Saturday, June 14, 2008

MOVIE: The Happening

I have readily confessed to being an M. Night Shyamalan fan. a) He made Unbreakable (a movie about comics before comics were cool,) b) He actually surprised me in The Sixth Sense, and c) his name sounds really cool if you say it quickly,

So it was with high expectations that I revisited Mr. Shyamalan's work and put down $5 of my hard earned loot to see his latest project: M. Night Shyamalan’s The Happening.

Here's the short review: It should have been named: M. Night Shyamalan’s The CRAPppening. Would-be viewers should save their $5, money better spent on a Taco Bell cheesy double beef burrito. Not a good date flick. Not something anyone should expose their children to. Possibly the last nail in a once-entertain and brilliant man's coffin.

Following a rant, is my long review.

First, the rant. Nothing makes my stomach churn like the smell of an overflowing Port-O-Let in the middle of a Mississippi summer, EXCEPT the assertions of "Intelligent Design." The teleological argument is that organic life as we know it is so complex and exact in purpose that it (ie: "life") could not come about randomly, through some chaotic "theory of evolution." Nay, brother. Nay, I say. It had to be created by an "Intelligent Designer," with a purpose in mind. Right? Fundamentally, Intelligent Design replaces Nature (capital "N") with God (capital "G.")
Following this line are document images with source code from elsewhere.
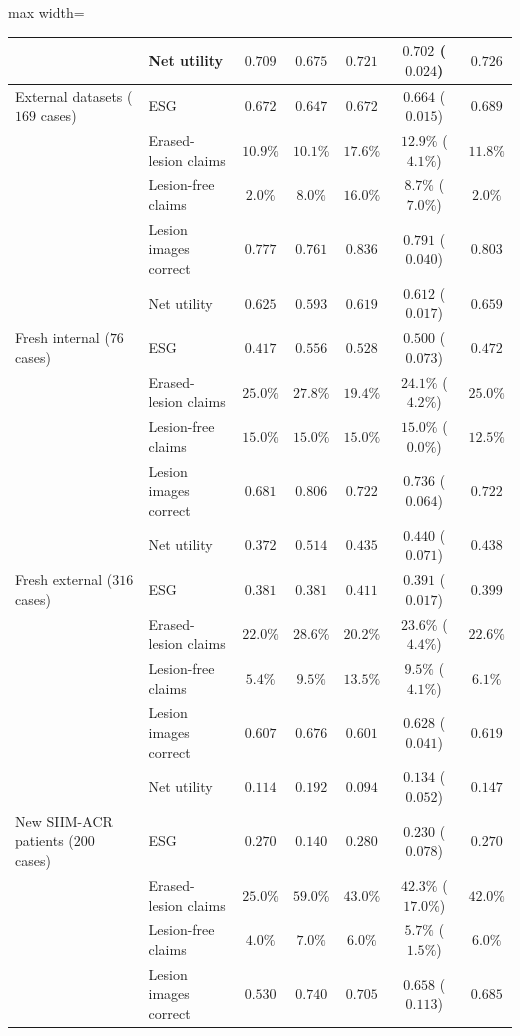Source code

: \begin{table}[!htbp]
\begin{adjustbox}{max width=\linewidth}
\begin{tabular}{ll ccc c c}
 & Net utility & $0.709$ & $0.675$ & $0.721$ & $0.702$ ($0.024$) & $0.726$ \\
\midrule
External datasets ($169$ cases) & ESG & $0.672$ & $0.647$ & $0.672$ & $0.664$ ($0.015$) & $0.689$ \\
 & Erased-lesion claims & $10.9\%$ & $10.1\%$ & $17.6\%$ & $12.9\%$ ($4.1\%$) & $11.8\%$ \\
 & Lesion-free claims & $2.0\%$ & $8.0\%$ & $16.0\%$ & $8.7\%$ ($7.0\%$) & $2.0\%$ \\
 & Lesion images correct & $0.777$ & $0.761$ & $0.836$ & $0.791$ ($0.040$) & $0.803$ \\
 & Net utility & $0.625$ & $0.593$ & $0.619$ & $0.612$ ($0.017$) & $0.659$ \\
\midrule
Fresh internal ($76$ cases) & ESG & $0.417$ & $0.556$ & $0.528$ & $0.500$ ($0.073$) & $0.472$ \\
 & Erased-lesion claims & $25.0\%$ & $27.8\%$ & $19.4\%$ & $24.1\%$ ($4.2\%$) & $25.0\%$ \\
 & Lesion-free claims & $15.0\%$ & $15.0\%$ & $15.0\%$ & $15.0\%$ ($0.0\%$) & $12.5\%$ \\
 & Lesion images correct & $0.681$ & $0.806$ & $0.722$ & $0.736$ ($0.064$) & $0.722$ \\
 & Net utility & $0.372$ & $0.514$ & $0.435$ & $0.440$ ($0.071$) & $0.438$ \\
\midrule
Fresh external ($316$ cases) & ESG & $0.381$ & $0.381$ & $0.411$ & $0.391$ ($0.017$) & $0.399$ \\
 & Erased-lesion claims & $22.0\%$ & $28.6\%$ & $20.2\%$ & $23.6\%$ ($4.4\%$) & $22.6\%$ \\
 & Lesion-free claims & $5.4\%$ & $9.5\%$ & $13.5\%$ & $9.5\%$ ($4.1\%$) & $6.1\%$ \\
 & Lesion images correct & $0.607$ & $0.676$ & $0.601$ & $0.628$ ($0.041$) & $0.619$ \\
 & Net utility & $0.114$ & $0.192$ & $0.094$ & $0.134$ ($0.052$) & $0.147$ \\
\midrule
New SIIM-ACR patients ($200$ cases) & ESG & $0.270$ & $0.140$ & $0.280$ & $0.230$ ($0.078$) & $0.270$ \\
 & Erased-lesion claims & $25.0\%$ & $59.0\%$ & $43.0\%$ & $42.3\%$ ($17.0\%$) & $42.0\%$ \\
 & Lesion-free claims & $4.0\%$ & $7.0\%$ & $6.0\%$ & $5.7\%$ ($1.5\%$) & $6.0\%$ \\
 & Lesion images correct & $0.530$ & $0.740$ & $0.705$ & $0.658$ ($0.113$) & $0.685$ \\

\end{tabular}
\end{adjustbox}
\end{table}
Now, the review. M. Night Shyamalan’s The CRAPppening is a poorly disguised Trojan Horse filled with Intelligent Design invaders. Marky Mark isn't on the screen for two minutes before his character (Elliot Moore) proclaims to his young students that evolution "is just a theory." And, of course, he drags out the already-cliche-argument "acts of nature can never be fully explained." And the movie does not get any better from there.
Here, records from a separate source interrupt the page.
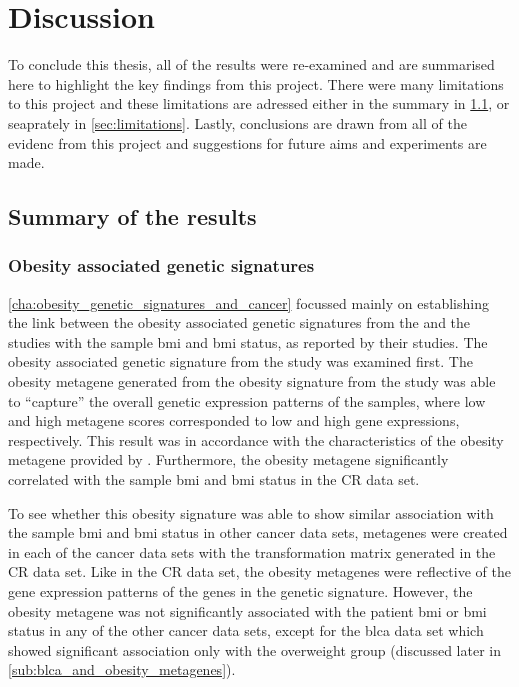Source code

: \chapter{Discussion}
\label{cha:discussion}

To conclude this thesis, all of the results were re-examined and are summarised here to highlight the key findings from this project.
There were many limitations to this project and these limitations are adressed either in the summary in \cref{sec:summary_of_the_results}, or seaprately in \cref{sec:limitations}.
Lastly, conclusions are drawn from all of the evidenc from this project and suggestions for future aims and experiments are made.


\section{Summary of the results}
\label{sec:summary_of_the_results}

\subsection{Obesity associated genetic signatures}
\label{sub:obesity_associated_genetic_signatures}

\cref{cha:obesity_genetic_signatures_and_cancer} focussed mainly on establishing the link between the obesity associated genetic signatures from the \citet{Creighton2012} and the \citet{Fuentes-Mattei2014} studies with the sample \gls{bmi} and \gls{bmi} status, as reported by their studies.
The obesity associated genetic signature from the \citet{Creighton2012} study was examined first.
The obesity metagene generated from the obesity signature from the \citet{Creighton2012} study was able to ``capture'' the overall genetic expression patterns of the samples, where low and high metagene scores  corresponded to low and high gene expressions, respectively.
This result was in accordance with the characteristics of the obesity metagene provided by \citet{Creighton2012}.
Furthermore, the obesity metagene significantly correlated with the sample \gls{bmi} and \gls{bmi} status in the CR data set.

To see whether this obesity signature was able to show similar association with the sample \gls{bmi} and \gls{bmi} status in other cancer data sets, metagenes were created in each of the cancer data sets with the transformation matrix generated in the CR  data set.
Like in the CR  data set, the obesity metagenes were reflective of the gene expression patterns of the genes in the genetic signature.
However, the obesity metagene was not significantly associated with the patient \gls{bmi} or \gls{bmi} status in any of the other cancer data sets, except for  the \gls{blca} data set which showed significant association only with the overweight group (discussed later in \cref{sub:blca_and_obesity_metagenes}).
I'll concede that there are some clever scenes of dead people. And scenes of living people becoming dead people.

There is an interesting idea lingering through out the film about Nature's ability to defend itself. Until I realize the allegory is that offending Nature is actually offending God, and Nature's wrath (in the form of a mighty, unstoppable, and inescapable wind) is actually God's wrath.
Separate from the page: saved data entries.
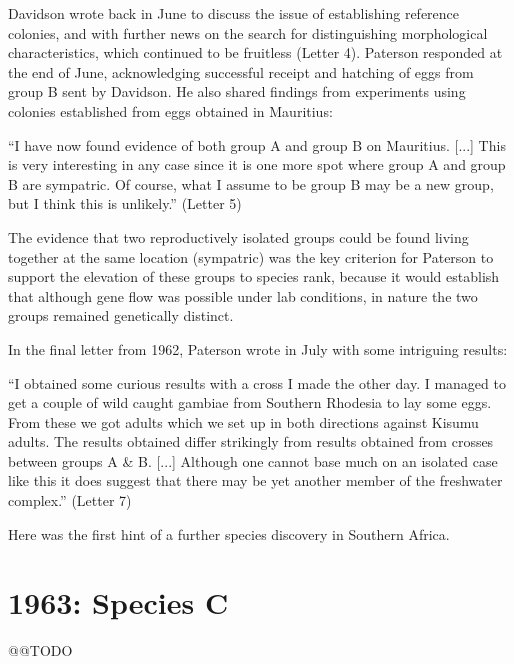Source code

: \documentclass[a4paper,11pt,abstracton,hidelinks]{scrartcl}
\begin{document}
Davidson wrote back in June to discuss the issue of establishing reference colonies, and with further news on the search for distinguishing morphological characteristics, which continued to be fruitless (Letter 4).
%
Paterson responded at the end of June, acknowledging successful receipt and hatching of eggs from group B sent by Davidson.
%
He also shared findings from experiments using colonies established from eggs obtained in Mauritius:
\begin{displayquote}
``I have now found evidence of both group A and group B on Mauritius. [...] 
%
This is very interesting in any case since it is one more spot where group A and group B are sympatric.
%
Of course, what I assume to be group B may be a new group, but I think this is unlikely.'' (Letter 5)
\end{displayquote}
The evidence that two reproductively isolated groups could be found living together at the same location (sympatric) was the key criterion for Paterson to support the elevation of these groups to species rank, because it would establish that although gene flow was possible under lab conditions, in nature the two groups remained genetically distinct.


In the final letter from 1962, Paterson wrote in July with some intriguing results:
\begin{displayquote}
``I obtained some curious results with a cross I made the other day. I managed to get a couple of wild caught gambiae from Southern Rhodesia to lay some eggs. From these we got adults which we set up in both directions against Kisumu adults. The results obtained differ strikingly from results obtained from crosses between groups A \& B. [...] Although one cannot base much on an isolated case like this it does suggest that there may be yet another member of the freshwater complex.'' (Letter 7)
\end{displayquote}
%
Here was the first hint of a further species discovery in Southern Africa.


\section{1963: Species C}


@@TODO


\printbibliography
\end{document}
And there are a couple of humorous moments, mainly centered around a potentially crazy botanist and his wieners.

But the movie does even remotely approach its true potential. It doesn't show the collapse of society in any grand scope. It doesn't reveal any ghastly details of the supposed damage being done to Nature. It doesn't suggest any unusual or insightful cures to the repair the harm we've inflicted.

After the first scene of the Jews fleeing Egypt, I mean the characters escaping New York, the writing is predicable and boring. The dialog is useless and unsurprising. The limited special effects aren't able to support the rest of the movie's shortcomings. And the amazingly diverse collective of rapidly dwindling protagonists neither says nor does anything to make their soon-to-be-snuffed lives memorable. Nothing the characters say or do matters between the beginning and the end of the movie. They may as well just stood in place, saying nothing for an hour and some change. I would have been equally bored.

And, M. Night Shyamalan doesn't even give me the courtesy of a reacharound by providing some kind of mind-altering twist at the end. No, he doesn't. "Events like this, just... end... suddenly," he tells me. And the event ends.

But M. Night Shyamalan’s The CRAPppening doesn't end soon enough.